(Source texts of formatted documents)

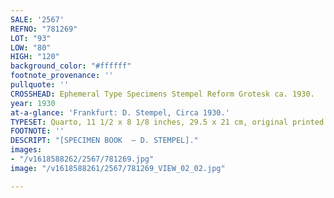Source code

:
 ```yaml
---
SALE: '2567'
REFNO: "781269"
LOT: "93"
LOW: "80"
HIGH: "120"
background_color: "#ffffff"
footnote_provenance: ''
pullquote: ''
CROSSHEAD: Ephemeral Type Specimens Stempel Reform Grotesk ca. 1930.
year: 1930
at-a-glance: 'Frankfurt: D. Stempel, Circa 1930.'
TYPESET: Quarto, 11 1/2 x 8 1/8 inches, 29.5 x 21 cm, original printed wrappers.
FOOTNOTE: ''
DESCRIPT: "[SPECIMEN BOOK  — D. STEMPEL]."
images:
- "/v1618588262/2567/781269.jpg"
image: "/v1618588261/2567/781269_VIEW_02_02.jpg"

---
```

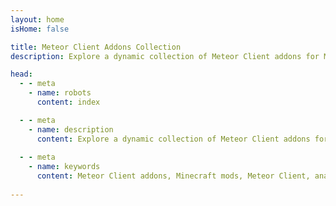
 ```yaml
---
layout: home
isHome: false

title: Meteor Client Addons Collection
description: Explore a dynamic collection of Meteor Client addons for Minecraft, featuring powerful tools for anarchy servers, griefing, PvP, PvE, and enhanced gameplay. Discover the latest addons like Trouser-Streak, Meteorist, Meteor+, and more to elevate your modded experience.

head:
  - - meta
    - name: robots
      content: index

  - - meta
    - name: description
      content: Explore a dynamic collection of Meteor Client addons for Minecraft, featuring powerful tools for anarchy servers, griefing, PvP, PvE, and enhanced gameplay. Discover the latest addons like Trouser-Streak, Meteorist, Meteor+, and more to elevate your modded experience.
      
  - - meta
    - name: keywords
      content: Meteor Client addons, Minecraft mods, Meteor Client, anarchy server mods, PvP cheats, PvE tools, Trouser-Streak, Meteorist, Meteor+, Meteor Rejects, Electron
     
---
```


<AddonDataView />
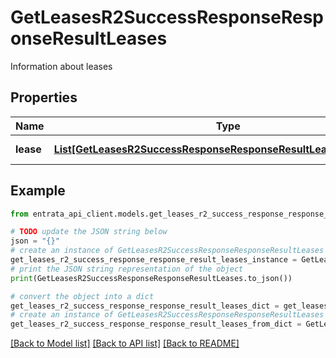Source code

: # GetLeasesR2SuccessResponseResponseResultLeases

Information about leases

## Properties

Name | Type | Description | Notes
------------ | ------------- | ------------- | -------------
**lease** | [**List[GetLeasesR2SuccessResponseResponseResultLeasesLeaseInner]**](GetLeasesR2SuccessResponseResponseResultLeasesLeaseInner.md) | List of leases | 

## Example

```python
from entrata_api_client.models.get_leases_r2_success_response_response_result_leases import GetLeasesR2SuccessResponseResponseResultLeases

# TODO update the JSON string below
json = "{}"
# create an instance of GetLeasesR2SuccessResponseResponseResultLeases from a JSON string
get_leases_r2_success_response_response_result_leases_instance = GetLeasesR2SuccessResponseResponseResultLeases.from_json(json)
# print the JSON string representation of the object
print(GetLeasesR2SuccessResponseResponseResultLeases.to_json())

# convert the object into a dict
get_leases_r2_success_response_response_result_leases_dict = get_leases_r2_success_response_response_result_leases_instance.to_dict()
# create an instance of GetLeasesR2SuccessResponseResponseResultLeases from a dict
get_leases_r2_success_response_response_result_leases_from_dict = GetLeasesR2SuccessResponseResponseResultLeases.from_dict(get_leases_r2_success_response_response_result_leases_dict)
```
[[Back to Model list]](../README.md#documentation-for-models) [[Back to API list]](../README.md#documentation-for-api-endpoints) [[Back to README]](../README.md)


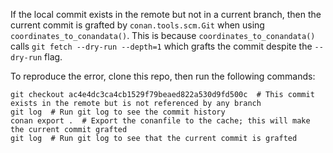 If the local commit exists in the remote but not in a current branch, then the current commit is
grafted by `conan.tools.scm.Git` when using `coordinates_to_conandata()`. This is because
`coordinates_to_conandata()` calls `git fetch --dry-run --depth=1` which grafts the commit despite
the `--dry-run` flag.

To reproduce the error, clone this repo, then run the following commands:

```shell
git checkout ac4e4dc3ca4cb1529f79beaed822a530d9fd500c  # This commit exists in the remote but is not referenced by any branch
git log  # Run git log to see the commit history
conan export .  # Export the conanfile to the cache; this will make the current commit grafted
git log  # Run git log to see that the current commit is grafted
```
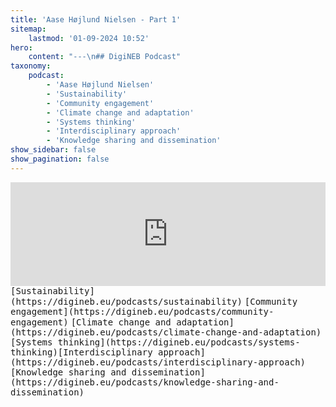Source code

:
 ```yaml
---
title: 'Aase Højlund Nielsen - Part 1'
sitemap:
    lastmod: '01-09-2024 10:52'
hero:
    content: "---\n## DigiNEB Podcast"
taxonomy:
    podcast:
        - 'Aase Højlund Nielsen'
        - 'Sustainability'
        - 'Community engagement'
        - 'Climate change and adaptation'
        - 'Systems thinking'
        - 'Interdisciplinary approach'
        - 'Knowledge sharing and dissemination'
show_sidebar: false
show_pagination: false
---
```


<iframe title="digineb" width="100%" height="166" scrolling="no" frameborder="no" allow="autoplay" src="https://w.soundcloud.com/player/?url=https%3A//api.soundcloud.com/tracks/1908081440&color=%234b4815&auto_play=false&hide_related=false&show_comments=true&show_user=true&show_reposts=false&show_teaser=false"></iframe>
<kbd>[Sustainability](https://digineb.eu/podcasts/sustainability)</kbd>
<kbd>[Community engagement](https://digineb.eu/podcasts/community-engagement)</kbd>
<kbd>[Climate change and adaptation](https://digineb.eu/podcasts/climate-change-and-adaptation)</kbd>
<kbd>[Systems thinking](https://digineb.eu/podcasts/systems-thinking)</kbd><kbd>[Interdisciplinary approach](https://digineb.eu/podcasts/interdisciplinary-approach)</kbd>
<kbd>[Knowledge sharing and dissemination](https://digineb.eu/podcasts/knowledge-sharing-and-dissemination)</kbd>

TASK OBJECTIVE -
The entries are to be written out in full and exactly, apart from the pictures.

SOLUTION FOR THIS EXERCISE -
Source code

:
 ```yaml
---
SALE: '2567'
REFNO: "781269"
LOT: "93"
LOW: "80"
HIGH: "120"
background_color: "#ffffff"
footnote_provenance: ''
pullquote: ''
CROSSHEAD: Ephemeral Type Specimens Stempel Reform Grotesk ca. 1930.
year: 1930
at-a-glance: 'Frankfurt: D. Stempel, Circa 1930.'
TYPESET: Quarto, 11 1/2 x 8 1/8 inches, 29.5 x 21 cm, original printed wrappers.
FOOTNOTE: ''
DESCRIPT: "[SPECIMEN BOOK  — D. STEMPEL]."
images:
- "/v1618588262/2567/781269.jpg"
image: "/v1618588261/2567/781269_VIEW_02_02.jpg"

---
```

 ```yaml
---
layout: home
isHome: false

title: Meteor Client Addons Collection
description: Explore a dynamic collection of Meteor Client addons for Minecraft, featuring powerful tools for anarchy servers, griefing, PvP, PvE, and enhanced gameplay. Discover the latest addons like Trouser-Streak, Meteorist, Meteor+, and more to elevate your modded experience.

head:
  - - meta
    - name: robots
      content: index

  - - meta
    - name: description
      content: Explore a dynamic collection of Meteor Client addons for Minecraft, featuring powerful tools for anarchy servers, griefing, PvP, PvE, and enhanced gameplay. Discover the latest addons like Trouser-Streak, Meteorist, Meteor+, and more to elevate your modded experience.
      
  - - meta
    - name: keywords
      content: Meteor Client addons, Minecraft mods, Meteor Client, anarchy server mods, PvP cheats, PvE tools, Trouser-Streak, Meteorist, Meteor+, Meteor Rejects, Electron
     
---
```


<AddonDataView />
Source code

: # GetLeasesR2SuccessResponseResponseResultLeases

Information about leases

## Properties

Name | Type | Description | Notes
------------ | ------------- | ------------- | -------------
**lease** | [**List[GetLeasesR2SuccessResponseResponseResultLeasesLeaseInner]**](GetLeasesR2SuccessResponseResponseResultLeasesLeaseInner.md) | List of leases | 

## Example

```python
from entrata_api_client.models.get_leases_r2_success_response_response_result_leases import GetLeasesR2SuccessResponseResponseResultLeases

# TODO update the JSON string below
json = "{}"
# create an instance of GetLeasesR2SuccessResponseResponseResultLeases from a JSON string
get_leases_r2_success_response_response_result_leases_instance = GetLeasesR2SuccessResponseResponseResultLeases.from_json(json)
# print the JSON string representation of the object
print(GetLeasesR2SuccessResponseResponseResultLeases.to_json())

# convert the object into a dict
get_leases_r2_success_response_response_result_leases_dict = get_leases_r2_success_response_response_result_leases_instance.to_dict()
# create an instance of GetLeasesR2SuccessResponseResponseResultLeases from a dict
get_leases_r2_success_response_response_result_leases_from_dict = GetLeasesR2SuccessResponseResponseResultLeases.from_dict(get_leases_r2_success_response_response_result_leases_dict)
```
[[Back to Model list]](../README.md#documentation-for-models) [[Back to API list]](../README.md#documentation-for-api-endpoints) [[Back to README]](../README.md)


 If the local commit exists in the remote but not in a current branch, then the current commit is
grafted by `conan.tools.scm.Git` when using `coordinates_to_conandata()`. This is because
`coordinates_to_conandata()` calls `git fetch --dry-run --depth=1` which grafts the commit despite
the `--dry-run` flag.

To reproduce the error, clone this repo, then run the following commands:

```shell
git checkout ac4e4dc3ca4cb1529f79beaed822a530d9fd500c  # This commit exists in the remote but is not referenced by any branch
git log  # Run git log to see the commit history
conan export .  # Export the conanfile to the cache; this will make the current commit grafted
git log  # Run git log to see that the current commit is grafted
```
Source code

:
 ```yaml
---
title: 'Aase Højlund Nielsen - Part 1'
sitemap:
    lastmod: '01-09-2024 10:52'
hero:
    content: "---\n## DigiNEB Podcast"
taxonomy:
    podcast:
        - 'Aase Højlund Nielsen'
        - 'Sustainability'
        - 'Community engagement'
        - 'Climate change and adaptation'
        - 'Systems thinking'
        - 'Interdisciplinary approach'
        - 'Knowledge sharing and dissemination'
show_sidebar: false
show_pagination: false
---
```


<iframe title="digineb" width="100%" height="166" scrolling="no" frameborder="no" allow="autoplay" src="https://w.soundcloud.com/player/?url=https%3A//api.soundcloud.com/tracks/1908081440&color=%234b4815&auto_play=false&hide_related=false&show_comments=true&show_user=true&show_reposts=false&show_teaser=false"></iframe>
<kbd>[Sustainability](https://digineb.eu/podcasts/sustainability)</kbd>
<kbd>[Community engagement](https://digineb.eu/podcasts/community-engagement)</kbd>
<kbd>[Climate change and adaptation](https://digineb.eu/podcasts/climate-change-and-adaptation)</kbd>
<kbd>[Systems thinking](https://digineb.eu/podcasts/systems-thinking)</kbd><kbd>[Interdisciplinary approach](https://digineb.eu/podcasts/interdisciplinary-approach)</kbd>
<kbd>[Knowledge sharing and dissemination](https://digineb.eu/podcasts/knowledge-sharing-and-dissemination)</kbd>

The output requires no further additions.